What is language? A simple tool we are the best at, for now…

We are a lot of animals on planet Earth to be equipped with one body, one mind, two eyes, two ears, one larynx and one tongue. Some animals display two sets of eyes; some have long tails, sharp teeth, strong carapaces. Some others are capable of seeing in the dark quite well or of uttering sounds on the ultra-wave length. Some display impressing one hundred and eighty degree semi-circles of feathers. Some can run very fast, others are very slow. Humans, among other unique capacities of theirs (hum, yes, by the way, we ARE animals), have what is called language.

Not language as in “Hey ! Careful ! Predator coming ! Run !”, but language as in “Hum, I would bet at least two of my last soccer trading cards that this piece of art here was painted in a lighter blue color than the one we saw at the museum last year. You remember, that painting with the long spear going through that stupid basket full of oranges ?” This kind of language.

Signs can be used instead of speech. One doesn’t need to get sounds out to be using a real, tangible, misunderstanding-proof language. Sign languages have grammar rules, accents (yes, accents) and all that’s required. So, what is language exactly ? Are non-humans who don’t have our vocal cord abilities capable of communicating as well as we are ?

The language of real animals

If one day you ever meet my dog Popeye – who is very cute, nice and intelligent – and if you showed him a carrot, you would for sure see that he remembers what it is and how good it is. (By the way, carrots as treats are very good for cleaning dogs’ teeth in place of long and cumbersome toothbrushes.) You could then go further into communicating with him. You could tell him the word ‘carrot’ without even showing him the carrot anymore and you would see the same enthusiasm in his response to you.

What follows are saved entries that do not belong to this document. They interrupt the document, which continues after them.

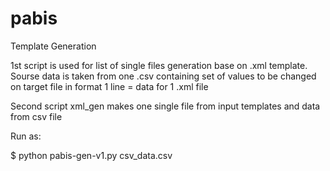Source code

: pabis
=====

Template Generation

1st script is used for list of single files generation base on .xml template. Sourse data is taken from one .csv containing set of values to be changed on target file in format 1 line = data for 1 .xml file

Second script xml_gen makes one single file from input templates and data from csv file

Run as:

$ python pabis-gen-v1.py csv_data.csv
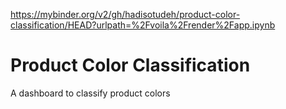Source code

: https://mybinder.org/v2/gh/hadisotudeh/product-color-classification/HEAD?urlpath=%2Fvoila%2Frender%2Fapp.ipynb

# Product Color Classification
A dashboard to classify product colors
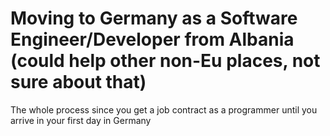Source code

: # Moving to Germany as a Software Engineer/Developer from Albania (could help other non-Eu places, not sure about that)
The whole process since you get a job contract as a programmer until you arrive in your first day in Germany
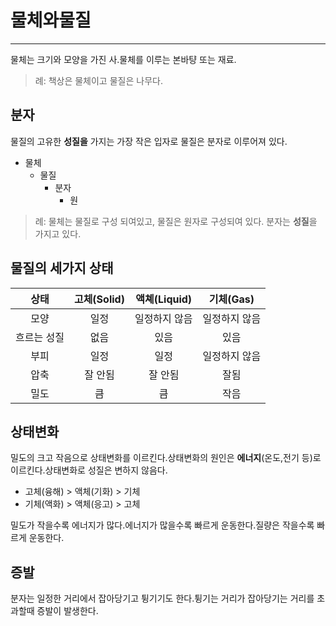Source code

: # 물체와물질
------

물체는 크기와 모양을 가진 사.물체를 이루는 본바턍 또는 재료.

> 례: 책상은 물체이고 물질은 나무다.

## 분자

물질의 고유한 **성질을** 가지는 가장 작은 입자로 물질은 분자로 이루어져 있다.

- 물체
    - 물질
        - 분자
            - 원

> 례: 물체는 물질로 구성 되여있고, 물질은 원자로 구성되여 있다. 분자는 **성질**을 가지고 있다.

## 물질의 세가지 상태

|    상태   | 고체(Solid) | 액쳬(Liquid) |   기체(Gas)  |
|:--------:|:----------:|:-----------:|:----------:|
|    모양   |     일정    |  일정하지 않음  | 일정하지 않음 |
| 흐르는 성질 |     없음    |     있음     |     있음    |
|    부피   |     일정    |     일정     | 일정하지 않음 |
|    압축   |   잘 안됨   |    잘 안됨    |     잘됨    |
|    밀도   |     큼     |      큼      |     작음    |

## 상태변화

밀도의 크고 작음으로 상태변화를 이르킨다.상태변화의 원인은 **에너지**(온도,전기 등)로 이르킨다.상태변화로 성질은 변하지 않음다.

- 고체(융해) > 액체(기화) > 기체
- 기체(액화) > 액체(응고) > 고체

밀도가 작을수록 에너지가 많다.에너지가 많을수록 빠르게 운동한다.질량은 작을수록 빠르게 운동한다.

## 증발

분자는 일정한 거리에서 잡아당기고 튕기기도 한다.튕기는 거리가 잡아당기는 거리를 초과할때 증발이 발생한다.
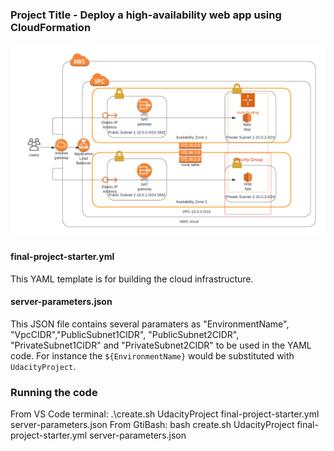 ### Project Title - Deploy a high-availability web app using CloudFormation
![Diagram](CloudFormation-WebApp.png)

#### final-project-starter.yml
This YAML template is for building the cloud infrastructure. 

#### server-parameters.json
This JSON file contains several paramaters as "EnvironmentName", "VpcCIDR","PublicSubnet1CIDR", "PublicSubnet2CIDR", "PrivateSubnet1CIDR" and "PrivateSubnet2CIDR" to be used in the YAML code.
For instance the `${EnvironmentName}` would be substituted with `UdacityProject`.

### Running the code
From VS Code terminal:  .\create.sh UdacityProject final-project-starter.yml server-parameters.json
From GtiBash: bash create.sh UdacityProject final-project-starter.yml server-parameters.json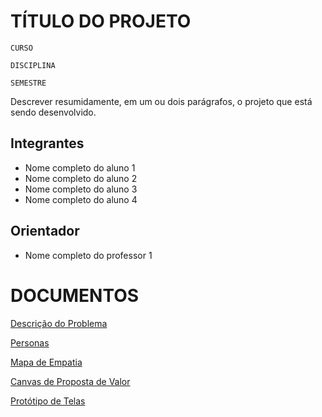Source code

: # TÍTULO DO PROJETO

`CURSO`

`DISCIPLINA`

`SEMESTRE`

Descrever resumidamente, em um ou dois parágrafos, o projeto que está sendo desenvolvido.

## Integrantes

* Nome completo do aluno 1
* Nome completo do aluno 2
* Nome completo do aluno 3
* Nome completo do aluno 4

## Orientador

* Nome completo do professor 1

# DOCUMENTOS

[Descrição do Problema](https://github.com/fabianocostateixeira/solucaoproblemas/blob/main/descricao.md)

[Personas](https://github.com/fabianocostateixeira/solucaoproblemas/blob/main/personas.md)

[Mapa de Empatia](https://github.com/fabianocostateixeira/solucaoproblemas/blob/main/mapaempatia.md)

[Canvas de Proposta de Valor](https://github.com/fabianocostateixeira/solucaoproblemas/blob/main/canvaspropostavalor.md)

[Protótipo de Telas](https://github.com/fabianocostateixeira/solucaoproblemas/blob/main/prototipo.md)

If however you wanted to mention the word ‘carrot’ so that Popeye would only remember what you’re talking about and nothing more, you would then have a hard time explaining to him that you’re not in fact going to give him the sweet carrot, that you only mentionned it like that, for the sake of it. Big misunderstanding time in that case, I can tell you in advance. Many animals do have memory of words and dogs more particularly “understand all we tell them” indeed, but only as long as we act upon our words immediately thereafter.

Other animals that are very interesting to study for their languages include non-exhaustively dolphins, ants, ravens, chimpanzees and bees.

And for computers, what is language ?

As regards computers, even though you would get less emotional feedback from them, you may be impressed by their communication capabilities. You type a phrase, the computer answers; you type another one, it answers again, and quite pertinently so moreover most of the time. Scientists, especially scientists specialized in artifical intelligence, have already been working for years on trying to give computers the total gamut of our magical interactivity powers and my bet is that our computer friends will most probably very soon bridge the gap between their logical bits and our linguistic ambiguities.

For the moment, animals and computers don’t master real languages. We, humans, are in fact animals but, whether we also like to admit it or not, we are superior ones. The text you’ve just read, understood and hopefully enjoyed reading is a written hard proof of it. We are so intelligent in fact that we may well be in the process of developing electronic entities that will think faster, more creatively than we do and “that” may eventually tell us in a very understandable manner that they now are the superior ones.